Report every line of the entries that contains the word "print".

---------------

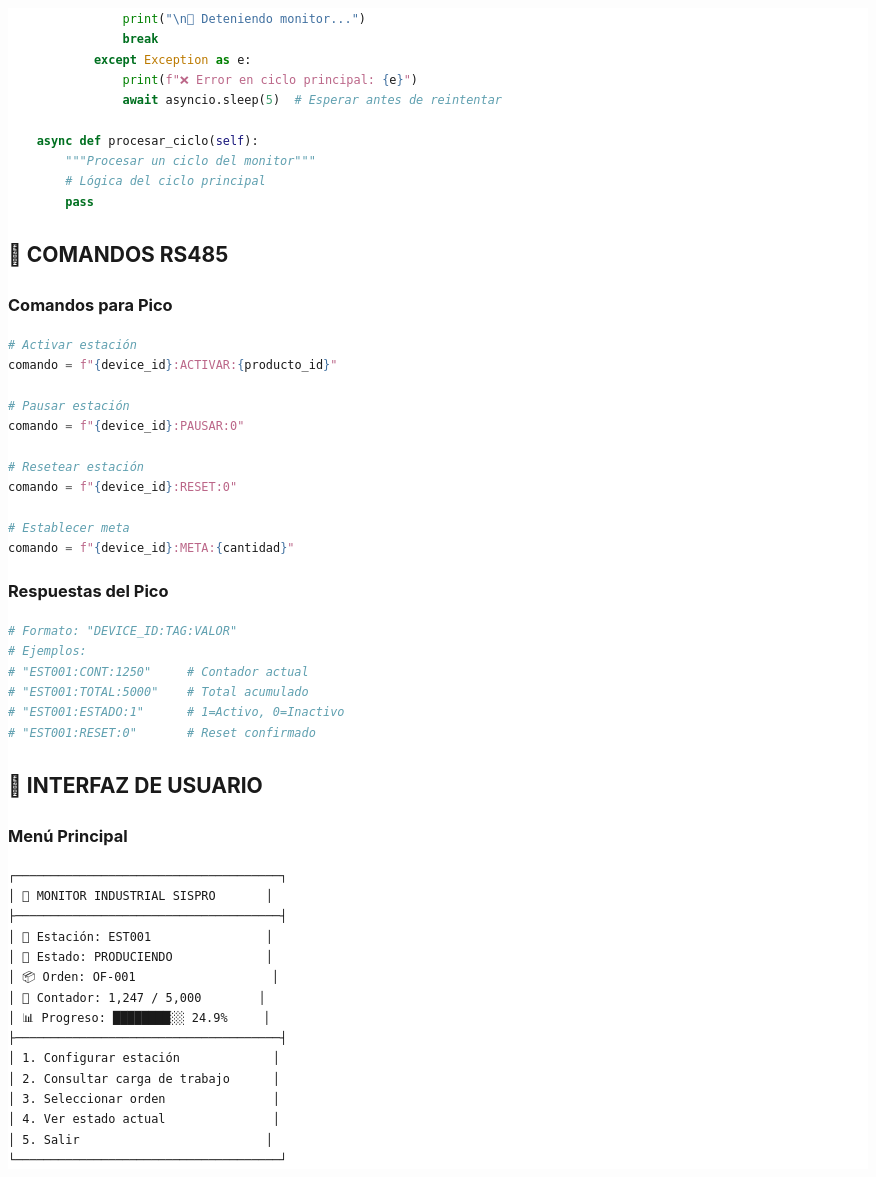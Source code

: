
 ```python
                print("\n🛑 Deteniendo monitor...")
                break
            except Exception as e:
                print(f"❌ Error en ciclo principal: {e}")
                await asyncio.sleep(5)  # Esperar antes de reintentar

    async def procesar_ciclo(self):
        """Procesar un ciclo del monitor"""
        # Lógica del ciclo principal
        pass
```

## 🚀 COMANDOS RS485

### Comandos para Pico

```python
# Activar estación
comando = f"{device_id}:ACTIVAR:{producto_id}"

# Pausar estación
comando = f"{device_id}:PAUSAR:0"

# Resetear estación
comando = f"{device_id}:RESET:0"

# Establecer meta
comando = f"{device_id}:META:{cantidad}"
```

### Respuestas del Pico

```python
# Formato: "DEVICE_ID:TAG:VALOR"
# Ejemplos:
# "EST001:CONT:1250"     # Contador actual
# "EST001:TOTAL:5000"    # Total acumulado
# "EST001:ESTADO:1"      # 1=Activo, 0=Inactivo
# "EST001:RESET:0"       # Reset confirmado
```

## 📱 INTERFAZ DE USUARIO

### Menú Principal

```
┌─────────────────────────────────────┐
│ 🍓 MONITOR INDUSTRIAL SISPRO       │
├─────────────────────────────────────┤
│ 📍 Estación: EST001                │
│ 🔄 Estado: PRODUCIENDO             │
│ 📦 Orden: OF-001                   │
│ 🔢 Contador: 1,247 / 5,000        │
│ 📊 Progreso: ████████░░ 24.9%     │
├─────────────────────────────────────┤
│ 1. Configurar estación             │
│ 2. Consultar carga de trabajo      │
│ 3. Seleccionar orden               │
│ 4. Ver estado actual               │
│ 5. Salir                          │
└─────────────────────────────────────┘
```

---------------

▸ **Answer box**
                print("\n🛑 Deteniendo monitor...")
                print(f"❌ Error en ciclo principal: {e}")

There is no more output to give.